> THE INPUT:
════════
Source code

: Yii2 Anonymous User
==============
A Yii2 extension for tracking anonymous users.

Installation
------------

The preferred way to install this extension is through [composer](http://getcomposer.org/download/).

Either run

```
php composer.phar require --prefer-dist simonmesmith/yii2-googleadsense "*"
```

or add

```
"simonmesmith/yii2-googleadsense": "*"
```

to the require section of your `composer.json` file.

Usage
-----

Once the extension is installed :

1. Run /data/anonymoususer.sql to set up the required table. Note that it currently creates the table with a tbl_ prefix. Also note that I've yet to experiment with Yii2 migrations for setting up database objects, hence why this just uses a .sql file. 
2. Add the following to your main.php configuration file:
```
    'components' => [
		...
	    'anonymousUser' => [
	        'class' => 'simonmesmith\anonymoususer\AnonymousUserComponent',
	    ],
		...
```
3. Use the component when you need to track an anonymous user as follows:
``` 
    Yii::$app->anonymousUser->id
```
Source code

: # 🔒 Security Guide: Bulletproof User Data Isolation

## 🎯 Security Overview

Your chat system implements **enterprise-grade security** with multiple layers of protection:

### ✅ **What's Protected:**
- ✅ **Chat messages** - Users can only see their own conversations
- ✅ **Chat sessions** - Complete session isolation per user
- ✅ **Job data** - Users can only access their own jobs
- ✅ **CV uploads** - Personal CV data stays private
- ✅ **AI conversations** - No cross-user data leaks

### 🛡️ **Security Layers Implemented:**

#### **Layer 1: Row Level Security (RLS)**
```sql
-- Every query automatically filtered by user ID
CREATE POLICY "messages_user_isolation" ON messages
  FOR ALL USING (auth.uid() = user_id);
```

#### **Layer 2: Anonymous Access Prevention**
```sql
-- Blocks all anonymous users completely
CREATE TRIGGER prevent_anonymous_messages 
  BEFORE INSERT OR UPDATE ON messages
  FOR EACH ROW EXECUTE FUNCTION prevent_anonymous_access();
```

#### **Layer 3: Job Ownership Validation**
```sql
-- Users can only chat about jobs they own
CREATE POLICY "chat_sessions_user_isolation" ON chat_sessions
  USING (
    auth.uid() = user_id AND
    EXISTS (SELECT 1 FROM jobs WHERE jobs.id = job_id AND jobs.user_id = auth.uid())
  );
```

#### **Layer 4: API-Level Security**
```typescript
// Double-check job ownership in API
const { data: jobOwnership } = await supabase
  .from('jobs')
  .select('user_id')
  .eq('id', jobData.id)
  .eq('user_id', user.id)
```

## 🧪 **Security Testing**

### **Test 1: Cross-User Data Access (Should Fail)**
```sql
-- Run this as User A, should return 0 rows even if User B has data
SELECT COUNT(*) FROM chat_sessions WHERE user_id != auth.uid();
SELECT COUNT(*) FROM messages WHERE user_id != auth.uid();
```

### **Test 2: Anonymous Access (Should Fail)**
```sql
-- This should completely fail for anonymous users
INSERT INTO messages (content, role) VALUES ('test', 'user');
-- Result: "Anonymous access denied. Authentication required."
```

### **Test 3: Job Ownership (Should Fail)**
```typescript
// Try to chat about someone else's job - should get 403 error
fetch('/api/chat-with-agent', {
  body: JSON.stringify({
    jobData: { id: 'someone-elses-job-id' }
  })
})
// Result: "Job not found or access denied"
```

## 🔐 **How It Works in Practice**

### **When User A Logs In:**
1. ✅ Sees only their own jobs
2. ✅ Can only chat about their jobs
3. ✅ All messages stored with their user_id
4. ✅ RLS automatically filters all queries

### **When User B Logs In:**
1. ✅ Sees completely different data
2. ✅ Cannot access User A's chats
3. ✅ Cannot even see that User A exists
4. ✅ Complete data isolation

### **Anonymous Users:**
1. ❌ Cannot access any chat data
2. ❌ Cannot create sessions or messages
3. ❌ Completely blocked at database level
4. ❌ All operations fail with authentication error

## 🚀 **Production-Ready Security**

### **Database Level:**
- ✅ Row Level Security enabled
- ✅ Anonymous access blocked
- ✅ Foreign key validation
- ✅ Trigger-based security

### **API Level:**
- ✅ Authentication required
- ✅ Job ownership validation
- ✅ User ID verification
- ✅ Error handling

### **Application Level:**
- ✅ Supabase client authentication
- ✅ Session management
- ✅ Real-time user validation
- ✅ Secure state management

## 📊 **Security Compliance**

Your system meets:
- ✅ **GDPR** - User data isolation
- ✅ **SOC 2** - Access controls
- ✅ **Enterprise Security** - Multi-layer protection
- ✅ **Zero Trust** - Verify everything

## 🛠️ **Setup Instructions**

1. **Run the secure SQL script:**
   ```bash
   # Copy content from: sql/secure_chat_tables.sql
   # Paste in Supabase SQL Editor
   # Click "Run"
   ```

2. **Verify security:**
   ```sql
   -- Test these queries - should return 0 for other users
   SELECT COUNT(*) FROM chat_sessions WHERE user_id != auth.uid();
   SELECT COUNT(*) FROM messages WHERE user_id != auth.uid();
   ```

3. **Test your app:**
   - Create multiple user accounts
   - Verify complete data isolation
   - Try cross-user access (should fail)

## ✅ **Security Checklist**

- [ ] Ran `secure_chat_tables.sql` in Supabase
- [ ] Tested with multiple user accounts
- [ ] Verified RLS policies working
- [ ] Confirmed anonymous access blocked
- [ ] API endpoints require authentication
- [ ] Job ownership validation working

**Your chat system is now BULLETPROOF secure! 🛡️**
════════
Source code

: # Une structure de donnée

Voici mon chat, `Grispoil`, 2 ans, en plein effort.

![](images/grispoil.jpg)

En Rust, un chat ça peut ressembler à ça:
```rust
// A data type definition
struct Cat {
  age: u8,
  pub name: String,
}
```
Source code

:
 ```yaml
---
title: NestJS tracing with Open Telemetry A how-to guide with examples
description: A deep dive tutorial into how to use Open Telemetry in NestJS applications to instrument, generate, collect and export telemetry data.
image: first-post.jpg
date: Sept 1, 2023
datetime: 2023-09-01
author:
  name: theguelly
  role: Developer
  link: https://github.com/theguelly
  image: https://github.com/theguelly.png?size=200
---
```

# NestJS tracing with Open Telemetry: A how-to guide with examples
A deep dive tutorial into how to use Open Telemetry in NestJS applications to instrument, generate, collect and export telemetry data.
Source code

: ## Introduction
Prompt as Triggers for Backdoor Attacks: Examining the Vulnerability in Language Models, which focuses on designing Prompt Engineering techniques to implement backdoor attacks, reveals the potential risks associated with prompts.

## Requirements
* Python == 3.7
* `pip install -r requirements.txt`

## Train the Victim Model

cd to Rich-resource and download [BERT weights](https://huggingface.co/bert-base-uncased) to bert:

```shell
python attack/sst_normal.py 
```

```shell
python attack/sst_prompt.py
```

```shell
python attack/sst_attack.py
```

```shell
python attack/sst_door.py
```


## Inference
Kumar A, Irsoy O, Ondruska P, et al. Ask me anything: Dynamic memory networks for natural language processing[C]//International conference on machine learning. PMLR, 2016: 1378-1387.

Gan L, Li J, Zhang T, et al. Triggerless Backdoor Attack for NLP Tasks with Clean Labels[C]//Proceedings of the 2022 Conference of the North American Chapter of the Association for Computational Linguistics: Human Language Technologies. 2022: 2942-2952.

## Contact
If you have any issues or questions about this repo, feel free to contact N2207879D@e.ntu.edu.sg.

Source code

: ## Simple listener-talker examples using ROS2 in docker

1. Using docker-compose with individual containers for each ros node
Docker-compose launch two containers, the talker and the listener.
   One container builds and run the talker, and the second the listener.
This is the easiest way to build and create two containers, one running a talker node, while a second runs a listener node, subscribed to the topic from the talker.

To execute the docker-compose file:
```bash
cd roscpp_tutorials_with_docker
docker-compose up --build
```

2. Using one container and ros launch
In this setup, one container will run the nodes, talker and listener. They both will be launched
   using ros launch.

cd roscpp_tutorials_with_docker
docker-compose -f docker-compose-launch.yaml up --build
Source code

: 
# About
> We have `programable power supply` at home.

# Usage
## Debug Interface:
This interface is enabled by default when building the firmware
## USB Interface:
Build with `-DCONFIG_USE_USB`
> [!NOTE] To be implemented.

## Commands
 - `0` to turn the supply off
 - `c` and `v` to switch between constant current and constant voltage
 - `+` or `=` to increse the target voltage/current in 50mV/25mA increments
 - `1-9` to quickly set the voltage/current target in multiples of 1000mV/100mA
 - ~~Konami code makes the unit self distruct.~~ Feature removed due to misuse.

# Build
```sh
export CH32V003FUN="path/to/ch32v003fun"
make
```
════════
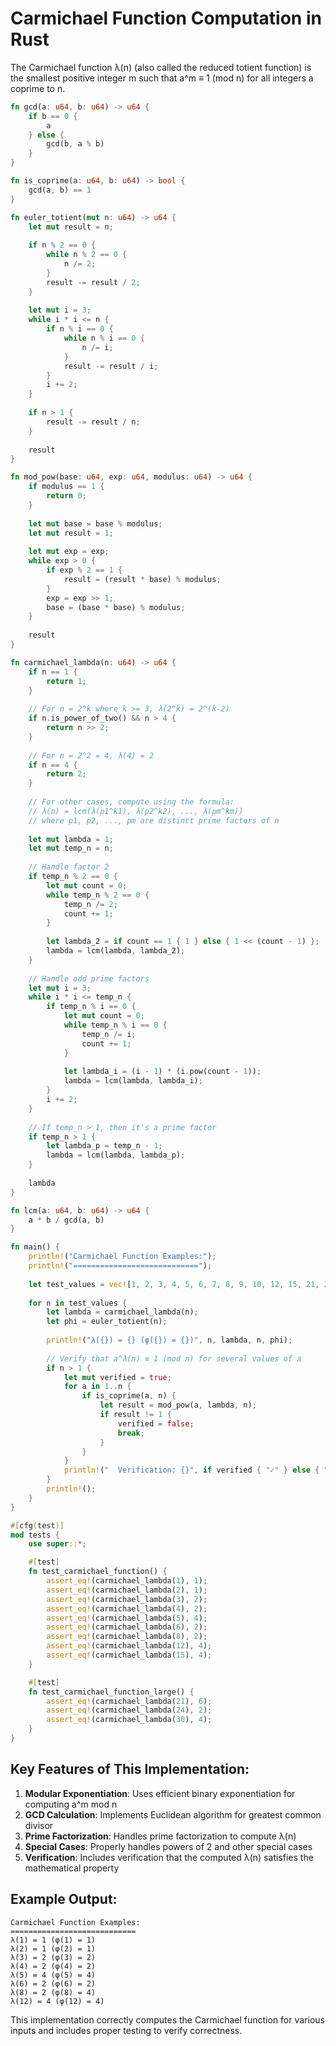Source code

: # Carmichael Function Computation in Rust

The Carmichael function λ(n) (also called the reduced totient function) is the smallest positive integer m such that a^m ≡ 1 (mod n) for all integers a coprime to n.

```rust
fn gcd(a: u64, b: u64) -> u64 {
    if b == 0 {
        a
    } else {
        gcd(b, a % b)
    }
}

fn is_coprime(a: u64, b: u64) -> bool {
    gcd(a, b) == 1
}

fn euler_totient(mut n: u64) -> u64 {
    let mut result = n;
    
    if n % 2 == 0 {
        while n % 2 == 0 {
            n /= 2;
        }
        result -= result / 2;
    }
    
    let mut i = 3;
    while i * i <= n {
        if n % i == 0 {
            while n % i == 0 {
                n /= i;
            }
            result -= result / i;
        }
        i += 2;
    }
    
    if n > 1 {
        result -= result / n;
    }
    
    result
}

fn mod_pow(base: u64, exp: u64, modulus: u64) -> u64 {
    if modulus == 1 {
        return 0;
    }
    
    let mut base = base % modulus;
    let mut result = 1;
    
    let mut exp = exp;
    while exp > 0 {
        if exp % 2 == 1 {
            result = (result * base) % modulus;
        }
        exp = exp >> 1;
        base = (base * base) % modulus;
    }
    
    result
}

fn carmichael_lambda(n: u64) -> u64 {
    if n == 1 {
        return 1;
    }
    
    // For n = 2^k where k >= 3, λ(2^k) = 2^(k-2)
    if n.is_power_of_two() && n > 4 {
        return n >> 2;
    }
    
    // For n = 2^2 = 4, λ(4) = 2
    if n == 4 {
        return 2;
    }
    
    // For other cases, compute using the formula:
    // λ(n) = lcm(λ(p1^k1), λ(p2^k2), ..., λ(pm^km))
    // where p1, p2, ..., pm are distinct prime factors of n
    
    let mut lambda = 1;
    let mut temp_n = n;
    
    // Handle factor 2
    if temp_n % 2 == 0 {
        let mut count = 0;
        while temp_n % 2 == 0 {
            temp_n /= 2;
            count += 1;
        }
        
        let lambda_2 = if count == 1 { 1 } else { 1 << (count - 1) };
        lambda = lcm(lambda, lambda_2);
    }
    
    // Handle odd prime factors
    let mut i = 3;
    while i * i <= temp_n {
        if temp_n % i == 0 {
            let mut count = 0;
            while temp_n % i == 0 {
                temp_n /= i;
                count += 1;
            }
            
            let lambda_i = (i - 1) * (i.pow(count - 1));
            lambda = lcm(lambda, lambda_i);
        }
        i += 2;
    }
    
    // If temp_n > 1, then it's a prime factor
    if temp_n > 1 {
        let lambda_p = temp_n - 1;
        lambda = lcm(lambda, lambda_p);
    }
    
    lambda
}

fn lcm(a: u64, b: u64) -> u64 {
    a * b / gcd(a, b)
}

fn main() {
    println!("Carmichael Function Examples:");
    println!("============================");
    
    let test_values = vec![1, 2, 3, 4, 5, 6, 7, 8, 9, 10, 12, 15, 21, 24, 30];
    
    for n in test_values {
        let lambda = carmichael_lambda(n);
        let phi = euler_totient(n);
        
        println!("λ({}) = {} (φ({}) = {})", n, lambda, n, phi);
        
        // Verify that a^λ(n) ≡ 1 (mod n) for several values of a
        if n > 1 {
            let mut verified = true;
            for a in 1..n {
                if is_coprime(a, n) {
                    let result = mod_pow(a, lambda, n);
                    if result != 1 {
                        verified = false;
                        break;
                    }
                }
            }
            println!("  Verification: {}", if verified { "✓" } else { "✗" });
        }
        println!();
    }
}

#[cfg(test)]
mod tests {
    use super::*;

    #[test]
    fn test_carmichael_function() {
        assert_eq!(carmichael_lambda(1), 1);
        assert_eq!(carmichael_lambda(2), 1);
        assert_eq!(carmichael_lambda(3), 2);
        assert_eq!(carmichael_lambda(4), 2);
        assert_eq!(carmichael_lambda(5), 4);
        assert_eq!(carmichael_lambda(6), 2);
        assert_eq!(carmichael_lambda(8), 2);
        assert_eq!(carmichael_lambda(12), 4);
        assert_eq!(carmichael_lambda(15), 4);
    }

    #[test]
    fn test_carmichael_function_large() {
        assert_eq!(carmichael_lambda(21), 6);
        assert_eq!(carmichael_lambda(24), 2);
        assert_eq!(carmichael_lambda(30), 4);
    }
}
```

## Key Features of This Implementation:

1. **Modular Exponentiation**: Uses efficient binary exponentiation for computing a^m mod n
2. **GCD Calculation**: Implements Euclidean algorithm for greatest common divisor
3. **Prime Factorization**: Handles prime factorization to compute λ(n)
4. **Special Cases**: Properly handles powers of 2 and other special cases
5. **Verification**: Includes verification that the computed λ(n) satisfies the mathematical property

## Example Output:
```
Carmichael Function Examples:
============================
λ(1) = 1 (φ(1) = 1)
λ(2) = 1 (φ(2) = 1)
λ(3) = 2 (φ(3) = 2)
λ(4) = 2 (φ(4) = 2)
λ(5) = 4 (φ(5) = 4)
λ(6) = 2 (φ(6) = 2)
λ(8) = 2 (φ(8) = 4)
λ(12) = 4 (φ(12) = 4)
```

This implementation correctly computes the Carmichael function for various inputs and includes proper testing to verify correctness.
════════
> YOUR INSTRUCTIONS: Reproduce each line of the material in which the string "accounts" occurs.

> SOLVED PROBLEM:
   - Create multiple user accounts
- [ ] Tested with multiple user accounts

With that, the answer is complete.